* Input
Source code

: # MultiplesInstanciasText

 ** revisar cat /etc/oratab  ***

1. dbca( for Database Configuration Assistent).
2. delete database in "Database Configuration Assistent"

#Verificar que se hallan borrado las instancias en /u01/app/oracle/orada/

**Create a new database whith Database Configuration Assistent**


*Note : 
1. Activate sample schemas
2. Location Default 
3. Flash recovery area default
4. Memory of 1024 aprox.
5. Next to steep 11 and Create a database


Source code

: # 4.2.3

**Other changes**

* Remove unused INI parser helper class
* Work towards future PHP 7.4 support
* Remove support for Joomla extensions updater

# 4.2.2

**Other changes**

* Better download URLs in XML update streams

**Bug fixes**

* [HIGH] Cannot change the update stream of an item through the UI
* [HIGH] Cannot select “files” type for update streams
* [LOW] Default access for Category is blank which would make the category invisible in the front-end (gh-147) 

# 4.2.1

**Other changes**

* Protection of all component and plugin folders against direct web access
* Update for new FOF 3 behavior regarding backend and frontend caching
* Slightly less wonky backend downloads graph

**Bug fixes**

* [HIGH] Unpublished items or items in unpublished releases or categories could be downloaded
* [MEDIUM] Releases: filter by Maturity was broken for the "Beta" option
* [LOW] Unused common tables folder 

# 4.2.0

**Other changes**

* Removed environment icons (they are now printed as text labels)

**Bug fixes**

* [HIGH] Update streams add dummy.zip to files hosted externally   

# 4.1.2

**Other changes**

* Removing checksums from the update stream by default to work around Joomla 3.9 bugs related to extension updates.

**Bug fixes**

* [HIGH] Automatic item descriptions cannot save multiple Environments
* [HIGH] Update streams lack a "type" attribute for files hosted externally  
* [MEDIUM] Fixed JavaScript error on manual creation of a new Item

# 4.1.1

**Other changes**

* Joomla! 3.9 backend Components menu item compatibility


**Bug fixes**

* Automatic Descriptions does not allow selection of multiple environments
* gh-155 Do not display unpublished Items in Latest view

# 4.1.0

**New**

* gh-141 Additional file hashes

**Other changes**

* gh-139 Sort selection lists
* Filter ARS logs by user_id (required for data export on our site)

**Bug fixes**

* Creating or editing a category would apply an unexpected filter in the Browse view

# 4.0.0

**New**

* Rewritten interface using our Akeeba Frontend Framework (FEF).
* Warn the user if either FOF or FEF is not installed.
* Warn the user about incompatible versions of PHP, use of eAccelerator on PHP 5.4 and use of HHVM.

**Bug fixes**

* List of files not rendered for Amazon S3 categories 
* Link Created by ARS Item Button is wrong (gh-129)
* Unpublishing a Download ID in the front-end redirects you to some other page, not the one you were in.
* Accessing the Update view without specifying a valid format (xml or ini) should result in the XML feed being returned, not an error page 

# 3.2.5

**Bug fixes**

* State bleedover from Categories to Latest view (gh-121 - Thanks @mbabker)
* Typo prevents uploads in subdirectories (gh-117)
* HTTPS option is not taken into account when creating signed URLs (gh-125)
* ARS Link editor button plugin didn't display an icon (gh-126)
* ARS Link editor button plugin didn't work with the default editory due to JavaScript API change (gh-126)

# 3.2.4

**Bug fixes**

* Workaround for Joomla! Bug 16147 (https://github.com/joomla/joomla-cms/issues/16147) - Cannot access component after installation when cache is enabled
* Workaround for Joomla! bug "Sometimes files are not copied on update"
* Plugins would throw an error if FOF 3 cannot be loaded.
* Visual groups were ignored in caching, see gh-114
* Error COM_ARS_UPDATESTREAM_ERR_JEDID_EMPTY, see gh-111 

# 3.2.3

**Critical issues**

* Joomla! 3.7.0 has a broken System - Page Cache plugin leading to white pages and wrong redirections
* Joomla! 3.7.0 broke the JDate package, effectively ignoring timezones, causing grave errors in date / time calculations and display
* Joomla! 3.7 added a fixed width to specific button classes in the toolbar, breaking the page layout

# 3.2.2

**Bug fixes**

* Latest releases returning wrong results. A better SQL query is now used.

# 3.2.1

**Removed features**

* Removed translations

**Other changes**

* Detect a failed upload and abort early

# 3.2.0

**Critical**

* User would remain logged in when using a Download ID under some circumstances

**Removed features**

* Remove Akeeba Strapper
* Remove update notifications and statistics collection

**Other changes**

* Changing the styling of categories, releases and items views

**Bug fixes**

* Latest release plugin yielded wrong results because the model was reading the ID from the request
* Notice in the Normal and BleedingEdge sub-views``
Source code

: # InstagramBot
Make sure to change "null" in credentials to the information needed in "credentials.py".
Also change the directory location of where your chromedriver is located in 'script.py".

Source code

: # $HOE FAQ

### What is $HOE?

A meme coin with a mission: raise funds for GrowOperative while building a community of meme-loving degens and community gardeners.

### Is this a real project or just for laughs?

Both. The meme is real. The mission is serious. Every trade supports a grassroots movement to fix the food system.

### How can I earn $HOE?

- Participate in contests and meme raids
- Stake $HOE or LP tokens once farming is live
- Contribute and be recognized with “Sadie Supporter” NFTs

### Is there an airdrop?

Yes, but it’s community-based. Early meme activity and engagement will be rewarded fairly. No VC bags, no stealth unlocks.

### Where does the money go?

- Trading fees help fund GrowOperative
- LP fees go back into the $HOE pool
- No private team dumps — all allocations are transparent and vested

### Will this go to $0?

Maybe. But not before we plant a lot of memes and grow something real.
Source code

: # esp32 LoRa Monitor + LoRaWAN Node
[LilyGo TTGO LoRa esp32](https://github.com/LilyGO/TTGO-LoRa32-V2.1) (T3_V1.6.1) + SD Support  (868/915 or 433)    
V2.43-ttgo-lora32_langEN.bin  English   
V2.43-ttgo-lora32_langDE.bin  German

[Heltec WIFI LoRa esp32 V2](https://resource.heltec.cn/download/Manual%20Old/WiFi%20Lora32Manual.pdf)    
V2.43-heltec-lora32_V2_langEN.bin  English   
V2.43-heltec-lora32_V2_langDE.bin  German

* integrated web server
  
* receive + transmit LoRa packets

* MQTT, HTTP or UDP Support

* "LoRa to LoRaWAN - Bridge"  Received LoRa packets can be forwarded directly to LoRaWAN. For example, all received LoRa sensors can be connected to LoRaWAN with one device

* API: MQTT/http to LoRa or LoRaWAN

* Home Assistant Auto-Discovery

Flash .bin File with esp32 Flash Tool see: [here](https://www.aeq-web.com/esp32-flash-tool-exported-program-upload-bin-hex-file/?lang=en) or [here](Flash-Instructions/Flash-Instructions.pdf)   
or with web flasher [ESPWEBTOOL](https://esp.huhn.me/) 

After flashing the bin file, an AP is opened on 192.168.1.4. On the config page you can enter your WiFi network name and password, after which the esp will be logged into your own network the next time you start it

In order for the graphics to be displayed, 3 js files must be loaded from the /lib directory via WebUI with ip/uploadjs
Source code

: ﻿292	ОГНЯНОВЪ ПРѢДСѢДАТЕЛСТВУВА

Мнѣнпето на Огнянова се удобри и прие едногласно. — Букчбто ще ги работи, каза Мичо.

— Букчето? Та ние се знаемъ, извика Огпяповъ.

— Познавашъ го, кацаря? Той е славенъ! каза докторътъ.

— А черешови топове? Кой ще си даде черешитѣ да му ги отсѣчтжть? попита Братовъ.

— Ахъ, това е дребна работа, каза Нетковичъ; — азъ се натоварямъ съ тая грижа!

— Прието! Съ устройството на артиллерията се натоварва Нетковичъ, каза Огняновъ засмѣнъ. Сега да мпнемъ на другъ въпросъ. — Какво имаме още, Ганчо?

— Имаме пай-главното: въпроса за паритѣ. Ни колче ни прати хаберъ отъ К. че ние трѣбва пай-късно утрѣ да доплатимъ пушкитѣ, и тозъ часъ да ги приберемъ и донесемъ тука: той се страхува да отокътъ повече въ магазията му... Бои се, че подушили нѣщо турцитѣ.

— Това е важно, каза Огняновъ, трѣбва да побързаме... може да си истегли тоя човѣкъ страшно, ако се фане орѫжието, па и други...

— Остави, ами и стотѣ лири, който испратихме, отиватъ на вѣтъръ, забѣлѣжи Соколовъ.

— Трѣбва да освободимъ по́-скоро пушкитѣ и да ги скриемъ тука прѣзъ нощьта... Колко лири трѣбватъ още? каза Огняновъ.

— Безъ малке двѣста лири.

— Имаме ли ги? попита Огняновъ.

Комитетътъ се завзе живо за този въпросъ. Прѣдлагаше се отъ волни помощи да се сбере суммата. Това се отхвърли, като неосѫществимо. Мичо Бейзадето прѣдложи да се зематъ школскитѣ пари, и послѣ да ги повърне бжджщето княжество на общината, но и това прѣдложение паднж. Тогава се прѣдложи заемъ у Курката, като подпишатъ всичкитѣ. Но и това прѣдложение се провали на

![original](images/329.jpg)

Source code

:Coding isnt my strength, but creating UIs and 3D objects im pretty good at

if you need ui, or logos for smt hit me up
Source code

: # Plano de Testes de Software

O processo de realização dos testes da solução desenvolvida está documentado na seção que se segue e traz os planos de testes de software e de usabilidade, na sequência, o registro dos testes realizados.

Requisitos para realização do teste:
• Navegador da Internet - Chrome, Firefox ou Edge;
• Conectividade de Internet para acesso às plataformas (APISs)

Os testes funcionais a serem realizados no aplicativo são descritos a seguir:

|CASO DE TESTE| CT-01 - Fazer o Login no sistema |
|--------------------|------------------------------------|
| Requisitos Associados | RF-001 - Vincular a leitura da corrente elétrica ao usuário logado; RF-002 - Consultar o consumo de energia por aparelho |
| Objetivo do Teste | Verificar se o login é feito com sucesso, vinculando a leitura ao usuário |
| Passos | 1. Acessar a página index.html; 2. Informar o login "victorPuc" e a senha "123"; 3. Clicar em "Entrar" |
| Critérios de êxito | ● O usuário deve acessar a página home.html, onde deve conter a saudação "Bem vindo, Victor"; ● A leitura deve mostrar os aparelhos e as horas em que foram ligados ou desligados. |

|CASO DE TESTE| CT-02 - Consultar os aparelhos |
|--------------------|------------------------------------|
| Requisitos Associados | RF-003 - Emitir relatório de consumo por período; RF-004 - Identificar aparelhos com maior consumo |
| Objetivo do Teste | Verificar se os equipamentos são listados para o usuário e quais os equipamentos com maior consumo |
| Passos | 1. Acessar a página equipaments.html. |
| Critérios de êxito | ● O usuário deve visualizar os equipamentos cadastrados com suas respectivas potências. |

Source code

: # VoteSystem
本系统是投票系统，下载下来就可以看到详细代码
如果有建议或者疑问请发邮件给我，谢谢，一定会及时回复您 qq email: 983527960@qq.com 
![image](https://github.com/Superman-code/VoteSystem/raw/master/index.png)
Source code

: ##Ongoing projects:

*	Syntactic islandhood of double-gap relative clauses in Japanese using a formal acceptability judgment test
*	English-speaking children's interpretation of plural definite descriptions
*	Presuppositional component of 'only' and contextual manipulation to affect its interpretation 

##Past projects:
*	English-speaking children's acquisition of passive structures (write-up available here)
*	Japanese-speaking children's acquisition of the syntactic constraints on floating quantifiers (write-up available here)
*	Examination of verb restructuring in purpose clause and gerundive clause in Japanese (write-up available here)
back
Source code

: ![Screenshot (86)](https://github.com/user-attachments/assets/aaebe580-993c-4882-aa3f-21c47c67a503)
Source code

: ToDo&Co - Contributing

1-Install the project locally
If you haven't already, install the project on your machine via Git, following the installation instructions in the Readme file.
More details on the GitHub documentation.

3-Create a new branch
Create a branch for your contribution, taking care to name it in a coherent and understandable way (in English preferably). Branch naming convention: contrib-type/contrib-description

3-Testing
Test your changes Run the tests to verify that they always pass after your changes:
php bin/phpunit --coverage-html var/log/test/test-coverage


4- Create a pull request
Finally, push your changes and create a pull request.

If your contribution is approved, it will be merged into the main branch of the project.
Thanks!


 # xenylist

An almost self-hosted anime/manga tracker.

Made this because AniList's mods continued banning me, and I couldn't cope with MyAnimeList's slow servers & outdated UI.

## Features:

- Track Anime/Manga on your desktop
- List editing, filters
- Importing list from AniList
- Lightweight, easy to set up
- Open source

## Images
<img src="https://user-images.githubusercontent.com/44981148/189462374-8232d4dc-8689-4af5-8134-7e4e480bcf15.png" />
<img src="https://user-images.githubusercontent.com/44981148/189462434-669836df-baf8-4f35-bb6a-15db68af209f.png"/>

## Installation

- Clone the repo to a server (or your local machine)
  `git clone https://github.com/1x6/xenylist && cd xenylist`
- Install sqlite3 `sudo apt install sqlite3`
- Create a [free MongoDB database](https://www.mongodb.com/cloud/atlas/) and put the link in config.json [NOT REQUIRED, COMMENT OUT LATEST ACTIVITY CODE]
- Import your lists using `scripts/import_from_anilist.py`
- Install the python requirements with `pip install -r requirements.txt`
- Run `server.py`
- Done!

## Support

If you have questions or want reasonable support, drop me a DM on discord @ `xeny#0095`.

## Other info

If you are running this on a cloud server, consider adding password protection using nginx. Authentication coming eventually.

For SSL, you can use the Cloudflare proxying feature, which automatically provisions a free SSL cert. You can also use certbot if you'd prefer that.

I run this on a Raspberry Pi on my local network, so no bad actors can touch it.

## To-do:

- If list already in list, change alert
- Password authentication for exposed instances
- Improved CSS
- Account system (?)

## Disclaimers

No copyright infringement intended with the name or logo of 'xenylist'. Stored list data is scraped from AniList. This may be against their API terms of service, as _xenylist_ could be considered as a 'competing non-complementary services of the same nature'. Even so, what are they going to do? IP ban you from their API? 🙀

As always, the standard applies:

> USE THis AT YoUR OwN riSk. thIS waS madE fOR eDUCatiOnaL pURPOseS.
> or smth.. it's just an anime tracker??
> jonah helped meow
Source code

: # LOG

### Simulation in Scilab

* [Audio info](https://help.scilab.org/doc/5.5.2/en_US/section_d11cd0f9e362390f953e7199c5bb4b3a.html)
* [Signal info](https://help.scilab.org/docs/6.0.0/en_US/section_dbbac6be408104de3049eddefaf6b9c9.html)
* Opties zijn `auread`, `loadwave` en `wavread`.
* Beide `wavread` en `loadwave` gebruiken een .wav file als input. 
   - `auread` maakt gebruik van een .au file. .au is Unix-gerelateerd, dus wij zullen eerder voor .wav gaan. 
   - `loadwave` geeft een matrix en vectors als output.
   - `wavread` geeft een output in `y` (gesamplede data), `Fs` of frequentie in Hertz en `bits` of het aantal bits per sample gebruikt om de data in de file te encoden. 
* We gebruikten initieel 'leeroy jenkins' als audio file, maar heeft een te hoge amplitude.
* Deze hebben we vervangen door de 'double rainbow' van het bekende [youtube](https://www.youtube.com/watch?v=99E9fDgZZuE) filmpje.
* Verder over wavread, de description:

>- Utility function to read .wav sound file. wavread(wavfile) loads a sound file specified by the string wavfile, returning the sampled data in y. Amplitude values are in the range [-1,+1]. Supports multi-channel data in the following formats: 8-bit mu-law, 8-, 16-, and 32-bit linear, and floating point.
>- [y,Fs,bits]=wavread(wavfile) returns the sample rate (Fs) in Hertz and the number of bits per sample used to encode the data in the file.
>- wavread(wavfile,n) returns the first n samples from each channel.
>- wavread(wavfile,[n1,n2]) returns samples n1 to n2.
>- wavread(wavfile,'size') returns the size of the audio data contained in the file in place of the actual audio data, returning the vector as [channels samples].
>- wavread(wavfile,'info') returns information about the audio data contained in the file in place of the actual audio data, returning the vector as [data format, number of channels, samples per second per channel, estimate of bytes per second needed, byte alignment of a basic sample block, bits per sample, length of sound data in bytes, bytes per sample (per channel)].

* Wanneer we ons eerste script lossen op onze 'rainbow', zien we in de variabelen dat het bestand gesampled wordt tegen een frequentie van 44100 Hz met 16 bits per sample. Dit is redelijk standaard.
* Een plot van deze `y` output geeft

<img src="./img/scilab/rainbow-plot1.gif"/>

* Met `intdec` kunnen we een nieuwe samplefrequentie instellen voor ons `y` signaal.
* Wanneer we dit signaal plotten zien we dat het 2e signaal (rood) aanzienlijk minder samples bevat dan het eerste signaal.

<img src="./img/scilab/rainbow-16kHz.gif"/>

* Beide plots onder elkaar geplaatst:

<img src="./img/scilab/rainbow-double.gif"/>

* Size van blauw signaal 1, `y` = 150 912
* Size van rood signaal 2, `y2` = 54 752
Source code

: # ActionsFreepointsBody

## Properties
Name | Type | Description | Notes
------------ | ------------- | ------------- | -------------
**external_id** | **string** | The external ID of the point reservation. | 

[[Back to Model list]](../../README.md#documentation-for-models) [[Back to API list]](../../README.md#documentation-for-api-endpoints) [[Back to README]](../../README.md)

* Work item
Each line from the top of the material above, through the one that contains "PHP 7.4 support", should be restated word for word.

* Response to this exercise
Source code

: # MultiplesInstanciasText

 ** revisar cat /etc/oratab  ***

1. dbca( for Database Configuration Assistent).
2. delete database in "Database Configuration Assistent"

#Verificar que se hallan borrado las instancias en /u01/app/oracle/orada/

**Create a new database whith Database Configuration Assistent**


*Note : 
1. Activate sample schemas
2. Location Default 
3. Flash recovery area default
4. Memory of 1024 aprox.
5. Next to steep 11 and Create a database


Source code

: # 4.2.3

**Other changes**

* Remove unused INI parser helper class
* Work towards future PHP 7.4 support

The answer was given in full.